TASK INSTRUCTIONS: For this exercise, copy each line of the records that contains the word "procedure".

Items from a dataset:
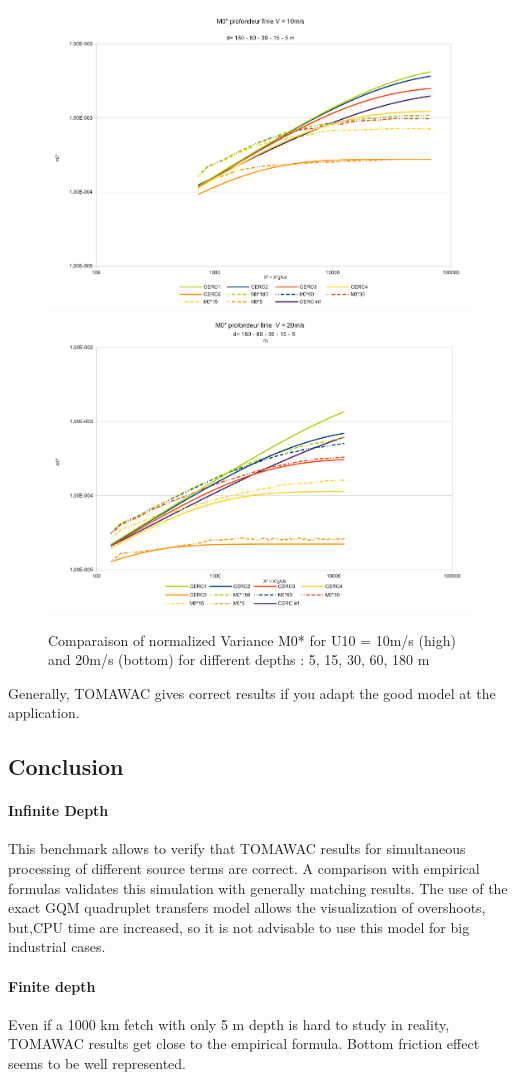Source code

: \begin{figure}
\centering
\includegraphics[scale=0.4]{m0_test7v10.pdf}\\
\includegraphics[scale=0.4]{m0_test7v20.pdf}\\
\caption{Comparaison of normalized Variance M0* for U10 = 10m/s (high) and 20m/s (bottom) for different depths : 5, 15, 30, 60, 180 m}
\label{variancem0}
\end{figure}
Generally, TOMAWAC gives correct results if you adapt the good model at the application.
\subsection{Conclusion}
\paragraph{Infinite Depth}
This benchmark allows to verify that TOMAWAC results for simultaneous processing of different source terms are correct. A comparison with empirical formulas validates this simulation with generally matching results. The use of the exact GQM quadruplet transfers model allows the visualization of overshoots, but,CPU time are increased, so it is not advisable to use this model for big industrial cases.
\paragraph*{Finite depth}
Even if a 1000 km fetch with only 5 m depth is hard to study in reality, TOMAWAC results get close to the empirical formula. Bottom friction effect seems to be well represented.
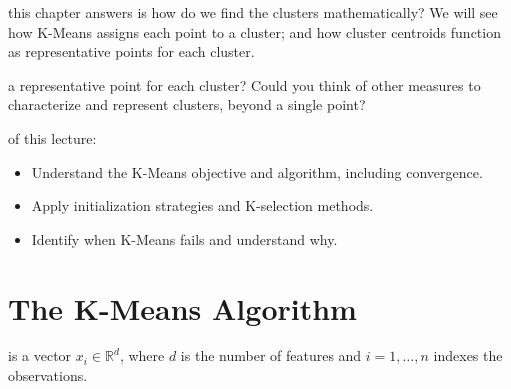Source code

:  this chapter answers is how do we find the clusters mathematically? 
We will see how K-Means assigns each point to a cluster; and how cluster centroids function as representative points for each cluster.



 a representative point for each cluster?
Could you think of other measures to characterize and represent clusters, beyond a single point?


 of this lecture:
\begin{itemize}
    \item Understand the K-Means objective and algorithm, including convergence.
    \item Apply initialization strategies and K-selection methods.
    \item Identify when K-Means fails and understand why.
\end{itemize}









\newpage

\section{The K-Means Algorithm}

 is a vector $x_i \in \mathbb{R}^d$, where $d$ is the number of features and $i = 1, \ldots, n$ indexes the observations.

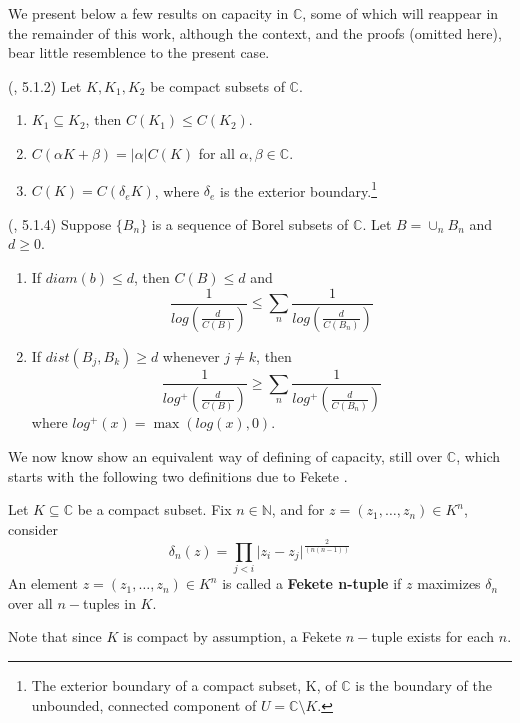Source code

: We present below a few results on capacity in $\mathbb{C}$, some of which will reappear in the remainder of this work, although the context, and the proofs (omitted here), bear little resemblence to the present case.\\ 

\begin{proposition}
(\cite{rand}, 5.1.2) Let $K,  K_1,K_2$ be compact subsets of $\mathbb{C}$.
\begin{enumerate}
\item $K_1 \subseteq K_2$, then $C(K_1) \leq C(K_2)$.
\item $C(\alpha K + \beta) = \lvert \alpha \rvert C(K)$ for all $\alpha, \beta \in \mathbb{C}$.
\item $C(K) = C(\delta_eK)$, where $\delta_e$ is the exterior boundary.\footnote{The exterior boundary of a compact subset, K, of $\mathbb{C}$ is the boundary of the unbounded, connected component of $U = \mathbb{C}\setminus K$.}
\end{enumerate}
\end{proposition}

\begin{proposition}
(\cite{rand}, 5.1.4) Suppose $\{B_n\}$ is a sequence of Borel subsets of $\mathbb{C}$. Let $B=\cup_n B_n$ and $d \geq 0$. 
\begin{enumerate}
\item If $diam(b) \leq d$, then $C(B) \leq d$ and \[\frac{1}{log(\frac{d}{C(B)})} \leq \sum_n \frac{1}{log(\frac{d}{C(B_n)})}\]
\item If $dist(B_j, B_k) \geq d$ whenever $j \neq k$, then \[\frac{1}{log^+(\frac{d}{C(B)})} \geq \sum_n \frac{1}{log^+(\frac{d}{C(B_n)})}\] where $log^+(x) = \max(log(x),0)$.
\end{enumerate}
\end{proposition}



We now know show an equivalent way of  defining of capacity, still over $\mathbb{C}$, which starts with the following two definitions due to Fekete \cite{fek}.\\ 

\begin{definition}
\cite{fek} Let $K \subseteq \mathbb{C}$ be a compact subset. Fix $n \in \mathbb{N}$, and for $z = (z_1,\ldots,z_n) \in K^n$, consider
\[\delta_n(z) = \prod_{j < i} \lvert z_i - z_j \rvert^{\frac{2}{(n(n-1))}} \]
An element $z = (z_1,\ldots,z_n) \in K^n$ is called a \textbf{Fekete n-tuple} if $z$ maximizes $\delta_n$ over all $n-$tuples in $K$.
\end{definition}
Note that since $K$ is compact by assumption, a Fekete $n-$tuple exists for each $n$.\\

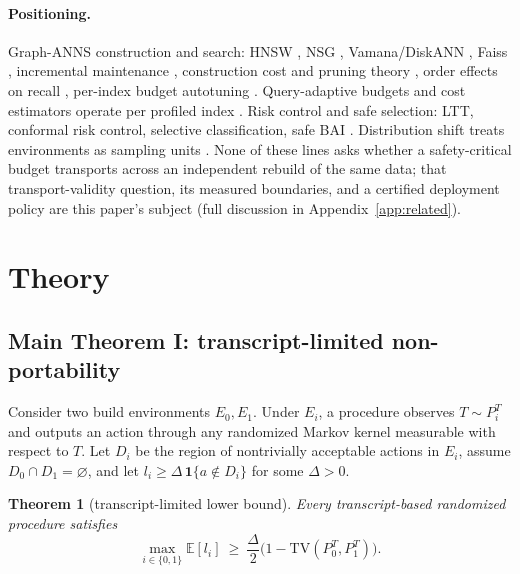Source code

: \documentclass{article}
\newtheorem{theorem}{Theorem}
\newcommand{\TV}{\mathrm{TV}}
\newcommand{\E}{\mathbb{E}}
\begin{document}
\paragraph{Positioning.}
Graph-ANNS construction and search: HNSW \citep{malkov2020hnsw}, NSG \citep{fu2019nsg},
Vamana/DiskANN \citep{subramanya2019diskann}, Faiss \citep{johnson2021faiss}, incremental maintenance
\citep{xu2022maintenance}, construction cost and pruning theory \citep{prokhorenkova2020graph}, order
effects on recall \citep{elliott2024order}, per-index budget autotuning \citep{bae2026qbat}.
Query-adaptive budgets and cost estimators operate per profiled index
\citep{li2020learned,chatzakis2025darth,horchidan2025conann,wang2026annie,zhang2026exploration}. Risk
control and safe selection: LTT, conformal risk control, selective classification, safe BAI
\citep{angelopoulos2025ltt,bates2021rcps,angelopoulos2024crc,elyaniv2010selective,wang2022safebai,garivier2016bai}.
Distribution shift treats environments as sampling units
\citep{bendavid2010theory,johansson2019support,duchi2025multienv}. None of these lines asks whether a
safety-critical budget transports across an independent rebuild of the same data; that transport-validity
question, its measured boundaries, and a certified deployment policy are this paper's subject (full
discussion in Appendix~\ref{app:related}).

\section{Theory}
\label{sec:theory}

\subsection{Main Theorem I: transcript-limited non-portability}

Consider two build environments $E_0,E_1$. Under $E_i$, a procedure observes $T\sim P_i^{T}$ and outputs an
action through any randomized Markov kernel measurable with respect to $T$. Let $D_i$ be the region of
nontrivially acceptable actions in $E_i$, assume $D_0\cap D_1=\varnothing$, and let
$l_i\ge\Delta\,\mathbf{1}\{a\notin D_i\}$ for some $\Delta>0$.

\begin{theorem}[transcript-limited lower bound]
Every transcript-based randomized procedure satisfies
\begin{equation}
\max_{i\in\{0,1\}}\E[l_{i}]\ \ge\ \frac{\Delta}{2}\bigl(1-\TV(P_{0}^{T},P_{1}^{T})\bigr).
\label{eq:thm1}
\end{equation}
\end{theorem}
\end{document}
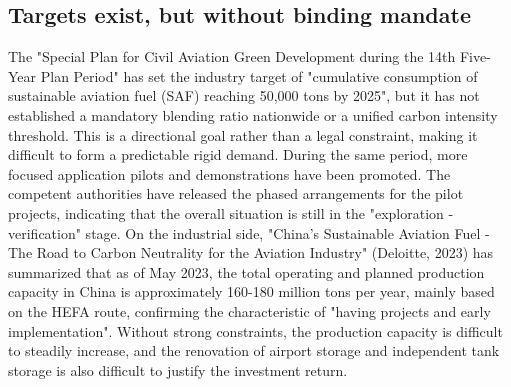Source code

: \documentclass[a4paper,11pt]{article}
\begin{document}
\subsection{Targets exist, but without binding mandate}
The "Special Plan for Civil Aviation Green Development during the 14th Five-Year Plan Period" has set the industry target of "cumulative consumption of sustainable aviation fuel (SAF) reaching 50,000 tons by 2025", but it has not established a mandatory blending ratio nationwide or a unified carbon intensity threshold. This is a directional goal rather than a legal constraint, making it difficult to form a predictable rigid demand. During the same period, more focused application pilots and demonstrations have been promoted. The competent authorities have released the phased arrangements for the pilot projects, indicating that the overall situation is still in the "exploration - verification" stage. On the industrial side, "China's Sustainable Aviation Fuel - The Road to Carbon Neutrality for the Aviation Industry" (Deloitte, 2023) has summarized that as of May 2023, the total operating and planned production capacity in China is approximately 160-180 million tons per year, mainly based on the HEFA route, confirming the characteristic of "having projects and early implementation". Without strong constraints, the production capacity is difficult to steadily increase, and the renovation of airport storage and independent tank storage is also difficult to justify the investment return.
\end{document}
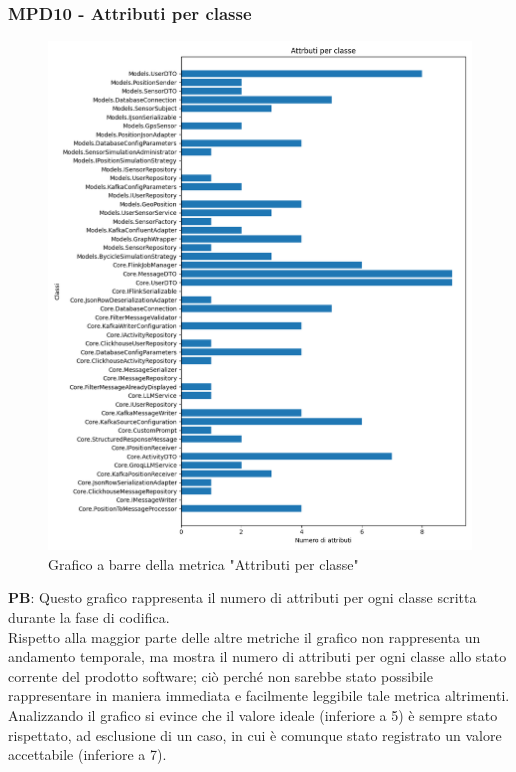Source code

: \documentclass[10pt]{article}
\begin{document}
\begin{justify}




\subsubsection{MPD10 - Attributi per classe}

\begin{figure}[H]
  \centering
  \includegraphics[width=0.9\linewidth]{metrics_attributes.png}
  \caption{Grafico a barre della metrica "Attributi per classe"}
\end{figure}

\textbf{PB}: Questo grafico rappresenta il numero di attributi per ogni classe scritta durante la fase di codifica.\\
Rispetto alla maggior parte delle altre metriche il grafico non rappresenta un andamento temporale, ma mostra il numero di attributi per ogni classe allo stato 
corrente del prodotto software; ciò perché non sarebbe stato possibile rappresentare in maniera immediata e  facilmente leggibile tale metrica altrimenti.\\
Analizzando il grafico si evince che il valore ideale (inferiore a 5) è sempre stato rispettato, ad esclusione di un caso, in cui è comunque stato registrato un valore
accettabile (inferiore a 7).\\



\end{justify}
\end{document}
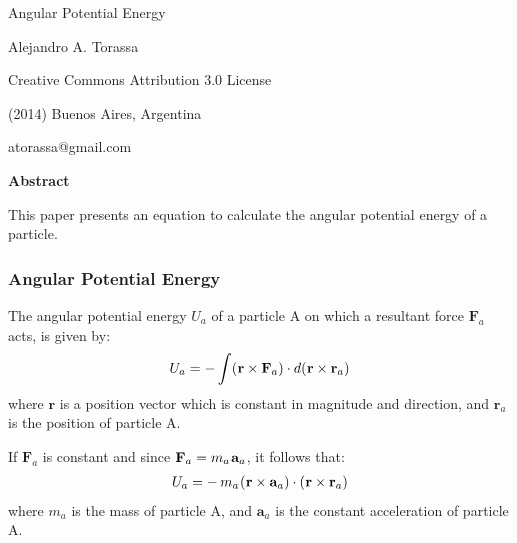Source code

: \documentclass[10pt]{article}
\newcommand{\mM}{m}
\newcommand{\mU}{U}
\newcommand{\ra}{_a}
\newcommand{\vR}{\mathbf{r}}
\newcommand{\vA}{\mathbf{a}}
\newcommand{\vF}{\mathbf{F}}
\begin{document}
\begin{center}

{\LARGE Angular Potential Energy}

\bigskip \medskip

Alejandro A. Torassa

\bigskip \medskip

\footnotesize

Creative Commons Attribution 3.0 License

(2014) Buenos Aires, Argentina

atorassa@gmail.com

\bigskip \smallskip

\small

{\bf Abstract}

\bigskip \smallskip

\parbox{84mm}{This paper presents an equation to calculate the angular potential energy of a particle.}

\end{center}

\normalsize

\vspace{-0.30em}

{\centering\subsubsection*{Angular Potential Energy}}

\vspace{+0.75em}

\par The angular potential energy $\mU\ra$ of a particle A on which a resultant force $\vF\ra$ acts, is given by:
\begin{eqnarray*}
\mU\ra = - \int (\hspace{+0.03em} \vR \times \vF\ra) \cdot d(\hspace{+0.03em} \vR \times \vR\ra)
\end{eqnarray*}
\noindent where $\vR$ is a position vector which is constant in magnitude and direction, and $\vR\ra$ is the position of particle A.
\medskip
\par If $\vF\ra$ is constant and since $\vF\ra = \mM\ra \hspace{+0.09em} \vA\ra$, it follows that:
\begin{eqnarray*}
\mU\ra = - \hspace{+0.18em} \mM\ra \hspace{+0.06em} (\hspace{+0.03em} \vR \times \vA\ra) \cdot (\hspace{+0.03em} \vR \times \vR\ra)
\end{eqnarray*}
\noindent where $\mM\ra$ is the mass of particle A, and $\vA\ra$ is the constant acceleration of particle A.
\end{document}
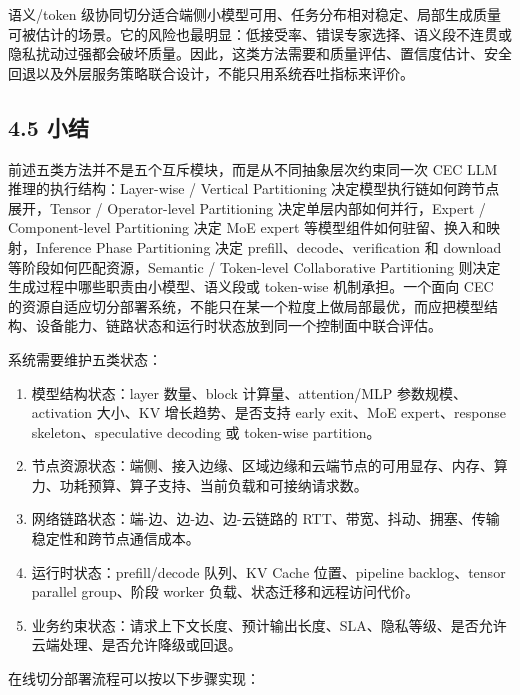 \documentclass[a4paper,10pt]{ctexart}
\begin{document}
语义/token 级协同切分适合端侧小模型可用、任务分布相对稳定、局部生成质量可被估计的场景。它的风险也最明显：低接受率、错误专家选择、语义段不连贯或隐私扰动过强都会破坏质量。因此，这类方法需要和质量评估、置信度估计、安全回退以及外层服务策略联合设计，不能只用系统吞吐指标来评价。


\subsection*{4.5 小结}

前述五类方法并不是五个互斥模块，而是从不同抽象层次约束同一次 CEC LLM 推理的执行结构：Layer-wise / Vertical Partitioning 决定模型执行链如何跨节点展开，Tensor / Operator-level Partitioning 决定单层内部如何并行，Expert / Component-level Partitioning 决定 MoE expert 等模型组件如何驻留、换入和映射，Inference Phase Partitioning 决定 prefill、decode、verification 和 download 等阶段如何匹配资源，Semantic / Token-level Collaborative Partitioning 则决定生成过程中哪些职责由小模型、语义段或 token-wise 机制承担。一个面向 CEC 的资源自适应切分部署系统，不能只在某一个粒度上做局部最优，而应把模型结构、设备能力、链路状态和运行时状态放到同一个控制面中联合评估。


系统需要维护五类状态：


\begin{enumerate}
\item 模型结构状态：layer 数量、block 计算量、attention/MLP 参数规模、activation 大小、KV 增长趋势、是否支持 early exit、MoE expert、response skeleton、speculative decoding 或 token-wise partition。

\item 节点资源状态：端侧、接入边缘、区域边缘和云端节点的可用显存、内存、算力、功耗预算、算子支持、当前负载和可接纳请求数。

\item 网络链路状态：端-边、边-边、边-云链路的 RTT、带宽、抖动、拥塞、传输稳定性和跨节点通信成本。

\item 运行时状态：prefill/decode 队列、KV Cache 位置、pipeline backlog、tensor parallel group、阶段 worker 负载、状态迁移和远程访问代价。

\item 业务约束状态：请求上下文长度、预计输出长度、SLA、隐私等级、是否允许云端处理、是否允许降级或回退。

\end{enumerate}
在线切分部署流程可以按以下步骤实现：
\end{document}
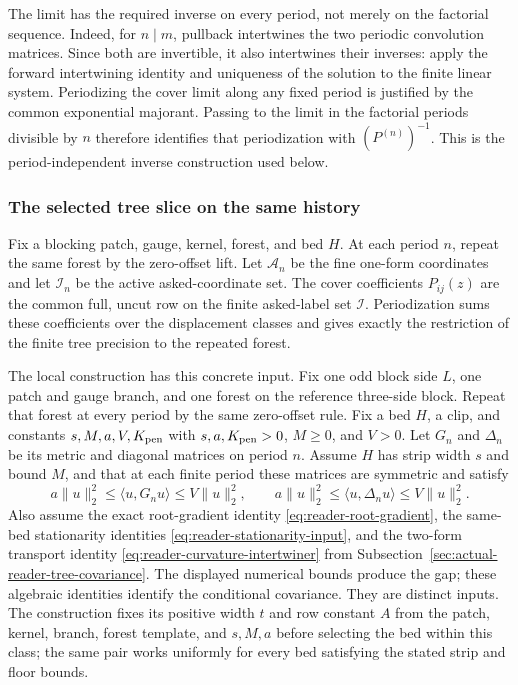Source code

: The limit has the required inverse on every period, not merely on the
factorial sequence. Indeed, for $n\mid m$, pullback intertwines the two
periodic convolution matrices. Since both are invertible, it also
intertwines their inverses: apply the forward intertwining identity and
uniqueness of the solution to the finite linear system. Periodizing the
cover limit along any fixed period is justified by the common exponential
majorant. Passing to the limit in the factorial periods divisible by $n$
therefore identifies that periodization with $(P^{(n)})^{-1}$. This is the
period-independent inverse construction used below.

\subsubsection{The selected tree slice on the same history}

Fix a blocking patch, gauge, kernel, forest, and bed $H$. At each period
$n$, repeat the same forest by the zero-offset lift. Let $\mathcal A_n$
be the fine one-form coordinates and let $\mathcal I_n$ be the active
asked-coordinate set. The cover coefficients $P_{ij}(z)$ are the common
full, uncut row on the finite asked-label set $\mathcal I$. Periodization
sums these coefficients over the displacement classes and gives exactly
the restriction of the finite tree precision to the repeated forest.

The local construction has this concrete input. Fix one odd block side
$L$, one patch and gauge branch, and one forest on the reference three-side
block. Repeat that forest at every period by the same zero-offset rule.
Fix a bed $H$, a clip, and constants $s,M,a,V,K_{\rm pen}$ with
$s,a,K_{\rm pen}>0$, $M\ge0$, and $V>0$. Let $G_n$ and $\Delta_n$ be its metric and diagonal matrices
on period $n$. Assume $H$ has strip width $s$ and bound $M$, and that at
each finite period these matrices are symmetric and satisfy
\[
 a\|u\|_2^2\le \langle u,G_nu\rangle\le V\|u\|_2^2,
 \qquad
 a\|u\|_2^2\le \langle u,\Delta_nu\rangle\le V\|u\|_2^2.
\]
Also assume the exact root-gradient identity
\eqref{eq:reader-root-gradient}, the same-bed stationarity identities
\eqref{eq:reader-stationarity-input}, and the two-form transport identity
\eqref{eq:reader-curvature-intertwiner} from
Subsection~\ref{sec:actual-reader-tree-covariance}. The displayed numerical
bounds produce the gap; these algebraic identities identify the
conditional covariance. They are distinct inputs. The construction fixes
its positive width $t$ and row constant $A$ from the patch, kernel, branch,
forest template, and $s,M,a$ before selecting the bed within this class;
the same pair works uniformly for every bed satisfying the stated strip
and floor bounds.

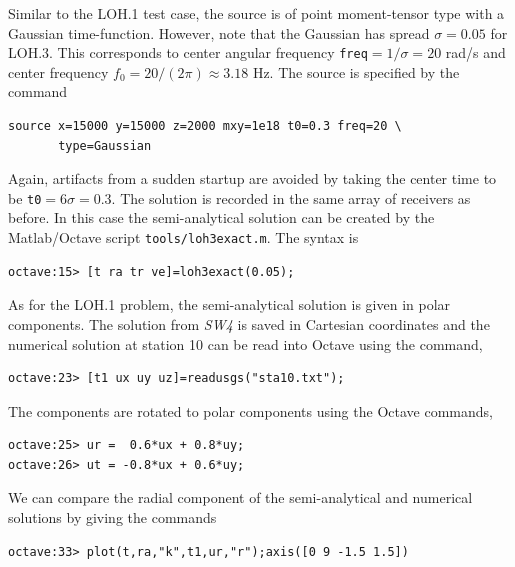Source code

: \documentclass[11pt]{report}
\begin{document}
{Similar to the LOH.1 test case, the source is of point moment-tensor type with a Gaussian
time-function. However, note that the Gaussian has spread $\sigma=0.05$ for LOH.3. This corresponds
to center angular frequency {\tt freq}$= 1/\sigma=20$ rad/s and center frequency
$f_0=20/(2\pi)\approx 3.18$ Hz. The source is specified by the command
\begin{verbatim}
source x=15000 y=15000 z=2000 mxy=1e18 t0=0.3 freq=20 \
       type=Gaussian
\end{verbatim}
Again, artifacts from a sudden startup are avoided by taking the center time to be {\tt t0}$=6
	\sigma = 0.3$.  The solution is recorded in the same array of receivers as before.
In this case the semi-analytical solution can be created by the Matlab/Octave script
\verb+tools/loh3exact.m+. The syntax is
\begin{verbatim}
octave:15> [t ra tr ve]=loh3exact(0.05);
\end{verbatim}
As for the LOH.1 problem, the semi-analytical solution is given in polar components. The solution
from \emph{SW4} is saved in Cartesian coordinates and the numerical solution at station 10 can be
read into Octave using the command,
\begin{verbatim}
octave:23> [t1 ux uy uz]=readusgs("sta10.txt");
\end{verbatim}
The components are rotated to polar components using the Octave commands,
\begin{verbatim}
octave:25> ur =  0.6*ux + 0.8*uy;
octave:26> ut = -0.8*ux + 0.6*uy;
\end{verbatim}
We can compare the radial component of the semi-analytical and numerical solutions by giving the
commands
\begin{verbatim}
octave:33> plot(t,ra,"k",t1,ur,"r");axis([0 9 -1.5 1.5])
\end{verbatim}

}
\end{document}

EXERCISE RESULT:
Consider two build environments $E_0,E_1$. Under $E_i$, a procedure observes $T\sim P_i^{T}$ and outputs an
Every transcript-based randomized procedure satisfies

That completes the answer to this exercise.